Mais le choix d’ancrer mon récit dans le monde de l’art vient aussi du désir d’évoquer une œuvre visuelle par l’écriture, de la faire apparaître par clignotement, par intermittence, au détour du récit d’un personnage, par le biais de quelques informations sur le contenu d’une vidéo, d’une installation, par le titre d’une exposition. Semer quelques indices qui, je l’espère, permettent petit à petit d’entrevoir des formes plastiques. Et qu’en retour, ces intuitions visuelles viennent parasiter la compréhension du texte. La pratique même de l’exposition a inspiré la forme du roman, ces principes de montage, d’installation, d’accrochage, que j’ai tenté d’appliquer à ma collection de personnages. La galerie d’art résonne aussi avec les galeries souterraines qui peuplent le livre : sous-sols, grottes, crevasses, parkings, etc. Les hommages se côtoient tout en creusant des galeries dans différentes directions et, en même temps, au fur et à mesure qu’on avance dans le livre, les énonciateurs semblent s’écouter de plus en plus, s’espionner même, comme si des micros avaient été dissimulés au sein des différents textes. Je crois que c’est la principale chose qui arrive à mes personnages : d’abord ils soliloquent en présupposant l’entente puis ils tendent enfin l’oreille à ce que racontent les autres autour d’eux et prennent la mesure du différend : l’histoire de la question esthétique !

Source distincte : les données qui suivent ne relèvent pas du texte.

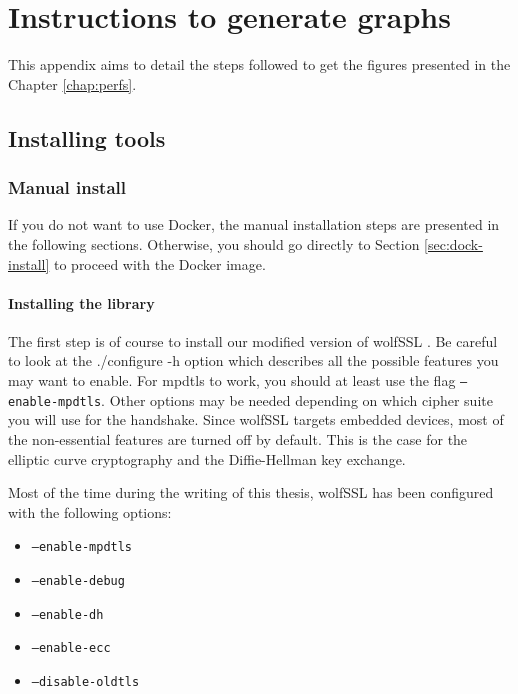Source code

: \chapter{Instructions to generate graphs}
\label{app:graph}

This appendix aims to detail the steps followed to get the figures presented in the Chapter \ref{chap:perfs}.

\section{Installing tools}

\subsection{Manual install}

If you do not want to use Docker, the manual installation steps are presented in the following sections. Otherwise, you should go directly to Section \ref{sec:dock-install} to proceed with the Docker image.

\subsubsection{Installing the library}

The first step is of course to install our modified version of wolfSSL \cite{wolfssl-mpdtls}. Be careful to look at the ./configure -h option which describes all the possible features you may want to enable. For mpdtls to work, you should at least use the flag \texttt{--enable-mpdtls}. Other options may be needed depending on which cipher suite you will use for the handshake. Since wolfSSL targets embedded devices, most of the non-essential features are turned off by default. This is the case for the elliptic curve cryptography and the Diffie-Hellman key exchange.

Most of the time during the writing of this thesis, wolfSSL has been configured with the following options:

\begin{itemize}
\item \texttt{--enable-mpdtls}
\item \texttt{--enable-debug}
\item \texttt{--enable-dh}
\item \texttt{--enable-ecc}
\item \texttt{--disable-oldtls}
\end{itemize}


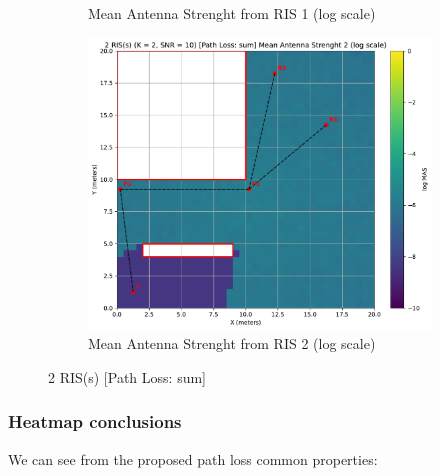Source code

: \begin{figure}[H]
\begin{subfigure}[b]{0.48\textwidth}
    \caption{Mean Antenna Strenght from RIS 1 (log scale)}
  \end{subfigure}
  \hfill
  \begin{subfigure}[b]{0.48\textwidth}
    \centering
    \includegraphics[width=\textwidth]{imgs/heatmap-simulations/2 RIS(s) (K = 2, SNR = 10) [Path Loss: sum] Mean Antenna Strenght 2 (log scale).pdf}
    \caption{Mean Antenna Strenght from RIS 2 (log scale)}
  \end{subfigure}
  \caption{2 RIS(s) [Path Loss: sum]}
\end{figure}

\subsubsection{Heatmap conclusions}

We can see from the proposed path loss common properties:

Un des points les plus remarquables d’Hommages consiste à interroger le degré de réalité qu’éprouvent les personnages depuis les monologues respectifs qu’ils tiennent sur Gobain Machin. Sans détours, face à cette disparition à double fond à l’image de cette exposition dans l’exposition que Gobain projette dans un hangar à Aubervilliers, le roman ne cesse d’interroger combien, comme il est dit, “les artistes sont toujours à cheval entre deux réalités”, combien, notamment la grille de lecture du happening et de la performance pour évoquer la disparition de Gobain, s’offre d’emblée comme une des clefs herméneutiques pour saisir le monde et peut-être pointer que sa mort est le prolongement le plus réaliste de son oeuvre. Diriez-vous ainsi que votre roman est aussi une manière d’interroger la différence entre la vie et l’art ?
Certains personnages refusent d’admettre que Gobain a bel et bien définitivement disparu. Ils sont incrédules face à la possibilité de sa mort, persuadés qu’il s’est seulement absenté le temps d’une expérimentation artistique, d’une performance, d’un happening. D’autres admettent qu’ils ne l’ont de toute manière jamais considéré autrement qu’à travers son œuvre, comme une entité abstraite. Ce doute qui s’instille quant à la véritable nature de sa disparition semble contaminer les certitudes de certains personnages vis-à-vis de leur propre réalité. Je pense à Joël qui perçoit les paysages qui l’entourent comme des décors ou à Max qui ne paraît plus différencier la vie réelle du roman qu’elle est en train d’écrire. À travers certains récits, on comprend que Gobain lui-même semblait, avant sa disparition, confondre réalité et fiction, comme si ses obsessions artistiques menaçaient sa lucidité, sa capacité à être pleinement dans la réalité. Dans le roman, l’art apparaît parfois, le temps de flirts avec le genre fantastique, comme une forme de magie noire, une puissance menaçante, capable d’expulser du monde ceux qui en font mauvais usage.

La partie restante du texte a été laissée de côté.